§ **YOUR OBJECTIVE**: Please set down every line of the records below exactly, without the pictures.

§ **DATA PROVIDED**:
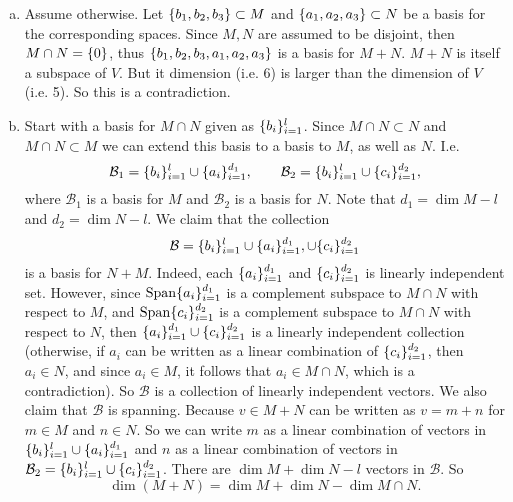 \begin{problem}
	\begin{solution}
		\begin{enumerate}[(a)]
			\item Assume otherwise. Let $ \{b_1,b_2,b_3\} \subset M $ and $ \{a_1,a_2,a_3\} \subset N $ be a basis for the corresponding spaces. Since $ M,N $ are assumed to be disjoint, then $ M \cap N = \{0\} $, thus $ \{b_1,b_2,b_3,a_1,a_2,a_3\} $ is a basis for $ M+N $. $ M+N $ is itself a subspace of $ V $. But it dimension (i.e. 6) is larger than the dimension of $ V $ (i.e. 5). So this is a contradiction.
			
			\item Start with a basis for $ M\cap N $ given as $ \{b_i\}_{i=1}^l $. Since $ M\cap N \subset N $ and $ M\cap N \subset M $ we can extend this basis to a basis to $ M $, as well as $ N $. I.e.
			\[ \mathcal{B}_1 = \{b_i\}_{i=1}^l \cup \{a_i\}_{i=1}^{d_1}, \qquad \mathcal{B}_2 = \{b_i\}_{i=1}^l \cup \{c_i\}_{i=1}^{d_2}, \]
			where $ \mathcal{B}_1 $ is a basis for $ M $ and $ \mathcal{B}_2 $ is a basis for $ N $. Note that $ d_1 = \dim M - l $ and $ d_2 = \dim N - l $. We claim that the collection
			\[ \mathcal{B} = \{b_i\}_{i=1}^l \cup \{a_i\}_{i=1}^{d_1}, \cup \{c_i\}_{i=1}^{d_2} \]
			is a basis for $ N + M $. Indeed, each $ \{a_i\}_{i=1}^{d_1} $ and $ \{c_i\}_{i=1}^{d_2} $ is linearly independent set. However, since $ \operatorname{Span} \{a_i\}_{i=1}^{d_1}  $ is a complement subspace to $ M\cap N $ with respect to $ M $, and $ \operatorname{Span} \{c_i\}_{i=1}^{d_2}  $ is a complement subspace to $ M\cap N $ with respect to $ N $, then $ \{a_i\}_{i=1}^{d_1}  \cup  \{c_i\}_{i=1}^{d_2}  $ is a linearly independent collection (otherwise, if $ a_i $ can be written as a linear combination of $ \{c_i\}_{i=1}^{d_2} $, then $ a_i \in N $, and since $ a_i \in M $, it follows that $ a_i \in M\cap N $, which is a contradiction). So $ \mathcal{B} $ is a collection of linearly independent vectors. We also claim that $ \mathcal{B} $ is spanning. Because $ v \in M + N $ can be written as $ v = m + n $ for $ m \in M $ and $ n \in N $. So we can write $ m $ as a linear combination of vectors in $  \{b_i\}_{i=1}^l \cup \{a_i\}_{i=1}^{d_1} $ and $ n $ as a linear combination of vectors in $ \mathcal{B}_2 = \{b_i\}_{i=1}^l \cup \{c_i\}_{i=1}^{d_2} $. There are $ \dim M + \dim N - l $ vectors in $ \mathcal{B} $. So 
			\[ \dim (M+N) = \dim M + \dim N - \dim M\cap N. \]
		\end{enumerate}
	\end{solution}
\end{problem}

§ **RESULT OF THE EXERCISE**:
 \begin{problem}
	\begin{solution}
		\begin{enumerate}[(a)]
			\item Assume otherwise. Let $ \{b_1,b_2,b_3\} \subset M $ and $ \{a_1,a_2,a_3\} \subset N $ be a basis for the corresponding spaces. Since $ M,N $ are assumed to be disjoint, then $ M \cap N = \{0\} $, thus $ \{b_1,b_2,b_3,a_1,a_2,a_3\} $ is a basis for $ M+N $. $ M+N $ is itself a subspace of $ V $. But it dimension (i.e. 6) is larger than the dimension of $ V $ (i.e. 5). So this is a contradiction.
			
			\item Start with a basis for $ M\cap N $ given as $ \{b_i\}_{i=1}^l $. Since $ M\cap N \subset N $ and $ M\cap N \subset M $ we can extend this basis to a basis to $ M $, as well as $ N $. I.e.
			\[ \mathcal{B}_1 = \{b_i\}_{i=1}^l \cup \{a_i\}_{i=1}^{d_1}, \qquad \mathcal{B}_2 = \{b_i\}_{i=1}^l \cup \{c_i\}_{i=1}^{d_2}, \]
			where $ \mathcal{B}_1 $ is a basis for $ M $ and $ \mathcal{B}_2 $ is a basis for $ N $. Note that $ d_1 = \dim M - l $ and $ d_2 = \dim N - l $. We claim that the collection
			\[ \mathcal{B} = \{b_i\}_{i=1}^l \cup \{a_i\}_{i=1}^{d_1}, \cup \{c_i\}_{i=1}^{d_2} \]
			is a basis for $ N + M $. Indeed, each $ \{a_i\}_{i=1}^{d_1} $ and $ \{c_i\}_{i=1}^{d_2} $ is linearly independent set. However, since $ \operatorname{Span} \{a_i\}_{i=1}^{d_1}  $ is a complement subspace to $ M\cap N $ with respect to $ M $, and $ \operatorname{Span} \{c_i\}_{i=1}^{d_2}  $ is a complement subspace to $ M\cap N $ with respect to $ N $, then $ \{a_i\}_{i=1}^{d_1}  \cup  \{c_i\}_{i=1}^{d_2}  $ is a linearly independent collection (otherwise, if $ a_i $ can be written as a linear combination of $ \{c_i\}_{i=1}^{d_2} $, then $ a_i \in N $, and since $ a_i \in M $, it follows that $ a_i \in M\cap N $, which is a contradiction). So $ \mathcal{B} $ is a collection of linearly independent vectors. We also claim that $ \mathcal{B} $ is spanning. Because $ v \in M + N $ can be written as $ v = m + n $ for $ m \in M $ and $ n \in N $. So we can write $ m $ as a linear combination of vectors in $  \{b_i\}_{i=1}^l \cup \{a_i\}_{i=1}^{d_1} $ and $ n $ as a linear combination of vectors in $ \mathcal{B}_2 = \{b_i\}_{i=1}^l \cup \{c_i\}_{i=1}^{d_2} $. There are $ \dim M + \dim N - l $ vectors in $ \mathcal{B} $. So 
			\[ \dim (M+N) = \dim M + \dim N - \dim M\cap N. \]
		\end{enumerate}
	\end{solution}
\end{problem}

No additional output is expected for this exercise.